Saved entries
★ ★ ★ ★

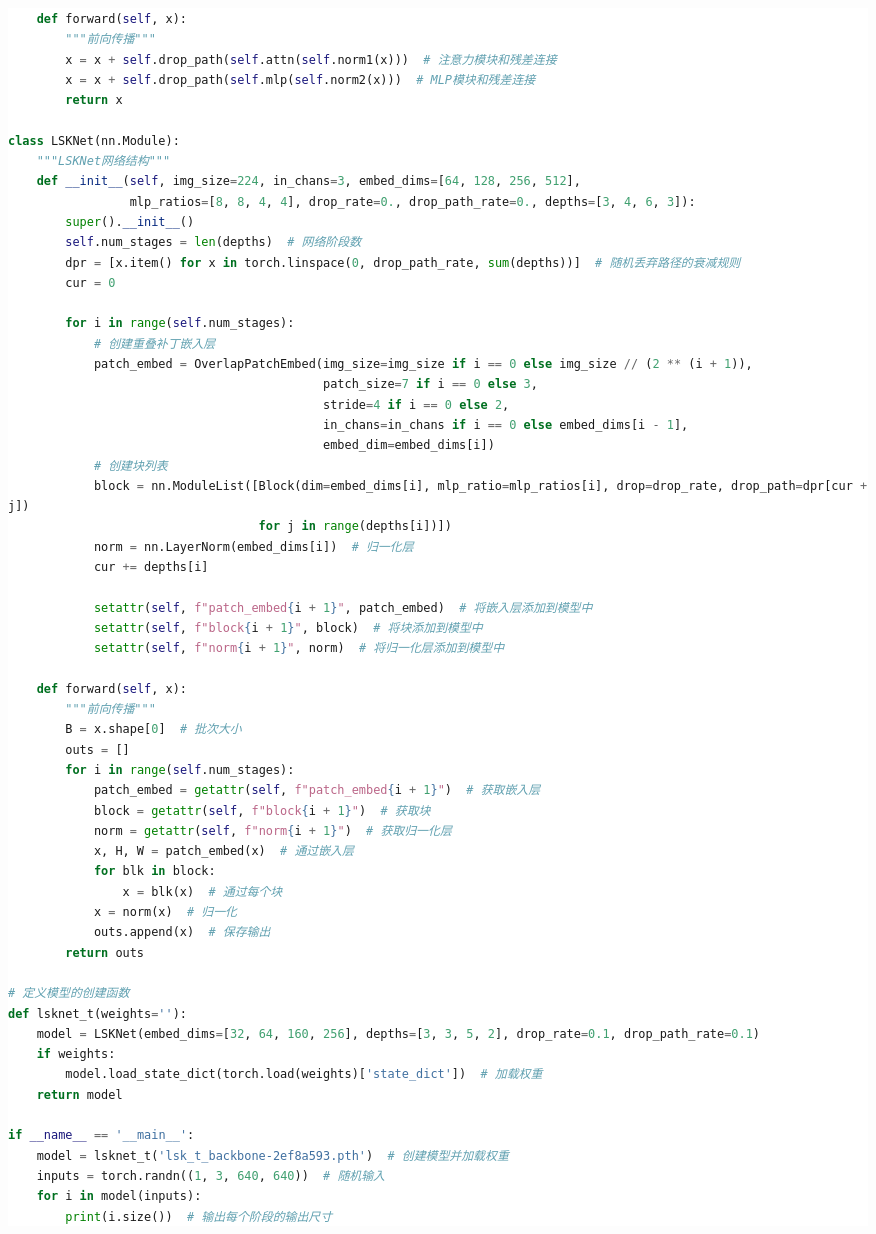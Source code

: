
 ```python
    def forward(self, x):
        """前向传播"""
        x = x + self.drop_path(self.attn(self.norm1(x)))  # 注意力模块和残差连接
        x = x + self.drop_path(self.mlp(self.norm2(x)))  # MLP模块和残差连接
        return x

class LSKNet(nn.Module):
    """LSKNet网络结构"""
    def __init__(self, img_size=224, in_chans=3, embed_dims=[64, 128, 256, 512],
                 mlp_ratios=[8, 8, 4, 4], drop_rate=0., drop_path_rate=0., depths=[3, 4, 6, 3]):
        super().__init__()
        self.num_stages = len(depths)  # 网络阶段数
        dpr = [x.item() for x in torch.linspace(0, drop_path_rate, sum(depths))]  # 随机丢弃路径的衰减规则
        cur = 0

        for i in range(self.num_stages):
            # 创建重叠补丁嵌入层
            patch_embed = OverlapPatchEmbed(img_size=img_size if i == 0 else img_size // (2 ** (i + 1)),
                                            patch_size=7 if i == 0 else 3,
                                            stride=4 if i == 0 else 2,
                                            in_chans=in_chans if i == 0 else embed_dims[i - 1],
                                            embed_dim=embed_dims[i])
            # 创建块列表
            block = nn.ModuleList([Block(dim=embed_dims[i], mlp_ratio=mlp_ratios[i], drop=drop_rate, drop_path=dpr[cur + j])
                                   for j in range(depths[i])])
            norm = nn.LayerNorm(embed_dims[i])  # 归一化层
            cur += depths[i]

            setattr(self, f"patch_embed{i + 1}", patch_embed)  # 将嵌入层添加到模型中
            setattr(self, f"block{i + 1}", block)  # 将块添加到模型中
            setattr(self, f"norm{i + 1}", norm)  # 将归一化层添加到模型中

    def forward(self, x):
        """前向传播"""
        B = x.shape[0]  # 批次大小
        outs = []
        for i in range(self.num_stages):
            patch_embed = getattr(self, f"patch_embed{i + 1}")  # 获取嵌入层
            block = getattr(self, f"block{i + 1}")  # 获取块
            norm = getattr(self, f"norm{i + 1}")  # 获取归一化层
            x, H, W = patch_embed(x)  # 通过嵌入层
            for blk in block:
                x = blk(x)  # 通过每个块
            x = norm(x)  # 归一化
            outs.append(x)  # 保存输出
        return outs

# 定义模型的创建函数
def lsknet_t(weights=''):
    model = LSKNet(embed_dims=[32, 64, 160, 256], depths=[3, 3, 5, 2], drop_rate=0.1, drop_path_rate=0.1)
    if weights:
        model.load_state_dict(torch.load(weights)['state_dict'])  # 加载权重
    return model

if __name__ == '__main__':
    model = lsknet_t('lsk_t_backbone-2ef8a593.pth')  # 创建模型并加载权重
    inputs = torch.randn((1, 3, 640, 640))  # 随机输入
    for i in model(inputs):
        print(i.size())  # 输出每个阶段的输出尺寸
```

★ ★ ★ ★

Task brief: A word-for-word repetition of the data above, without pictures, is the expected answer.

Result for this task:
Source code

:
 ```python
    def forward(self, x):
        """前向传播"""
        x = x + self.drop_path(self.attn(self.norm1(x)))  # 注意力模块和残差连接
        x = x + self.drop_path(self.mlp(self.norm2(x)))  # MLP模块和残差连接
        return x

class LSKNet(nn.Module):
    """LSKNet网络结构"""
    def __init__(self, img_size=224, in_chans=3, embed_dims=[64, 128, 256, 512],
                 mlp_ratios=[8, 8, 4, 4], drop_rate=0., drop_path_rate=0., depths=[3, 4, 6, 3]):
        super().__init__()
        self.num_stages = len(depths)  # 网络阶段数
        dpr = [x.item() for x in torch.linspace(0, drop_path_rate, sum(depths))]  # 随机丢弃路径的衰减规则
        cur = 0

        for i in range(self.num_stages):
            # 创建重叠补丁嵌入层
            patch_embed = OverlapPatchEmbed(img_size=img_size if i == 0 else img_size // (2 ** (i + 1)),
                                            patch_size=7 if i == 0 else 3,
                                            stride=4 if i == 0 else 2,
                                            in_chans=in_chans if i == 0 else embed_dims[i - 1],
                                            embed_dim=embed_dims[i])
            # 创建块列表
            block = nn.ModuleList([Block(dim=embed_dims[i], mlp_ratio=mlp_ratios[i], drop=drop_rate, drop_path=dpr[cur + j])
                                   for j in range(depths[i])])
            norm = nn.LayerNorm(embed_dims[i])  # 归一化层
            cur += depths[i]

            setattr(self, f"patch_embed{i + 1}", patch_embed)  # 将嵌入层添加到模型中
            setattr(self, f"block{i + 1}", block)  # 将块添加到模型中
            setattr(self, f"norm{i + 1}", norm)  # 将归一化层添加到模型中

    def forward(self, x):
        """前向传播"""
        B = x.shape[0]  # 批次大小
        outs = []
        for i in range(self.num_stages):
            patch_embed = getattr(self, f"patch_embed{i + 1}")  # 获取嵌入层
            block = getattr(self, f"block{i + 1}")  # 获取块
            norm = getattr(self, f"norm{i + 1}")  # 获取归一化层
            x, H, W = patch_embed(x)  # 通过嵌入层
            for blk in block:
                x = blk(x)  # 通过每个块
            x = norm(x)  # 归一化
            outs.append(x)  # 保存输出
        return outs

# 定义模型的创建函数
def lsknet_t(weights=''):
    model = LSKNet(embed_dims=[32, 64, 160, 256], depths=[3, 3, 5, 2], drop_rate=0.1, drop_path_rate=0.1)
    if weights:
        model.load_state_dict(torch.load(weights)['state_dict'])  # 加载权重
    return model

if __name__ == '__main__':
    model = lsknet_t('lsk_t_backbone-2ef8a593.pth')  # 创建模型并加载权重
    inputs = torch.randn((1, 3, 640, 640))  # 随机输入
    for i in model(inputs):
        print(i.size())  # 输出每个阶段的输出尺寸
```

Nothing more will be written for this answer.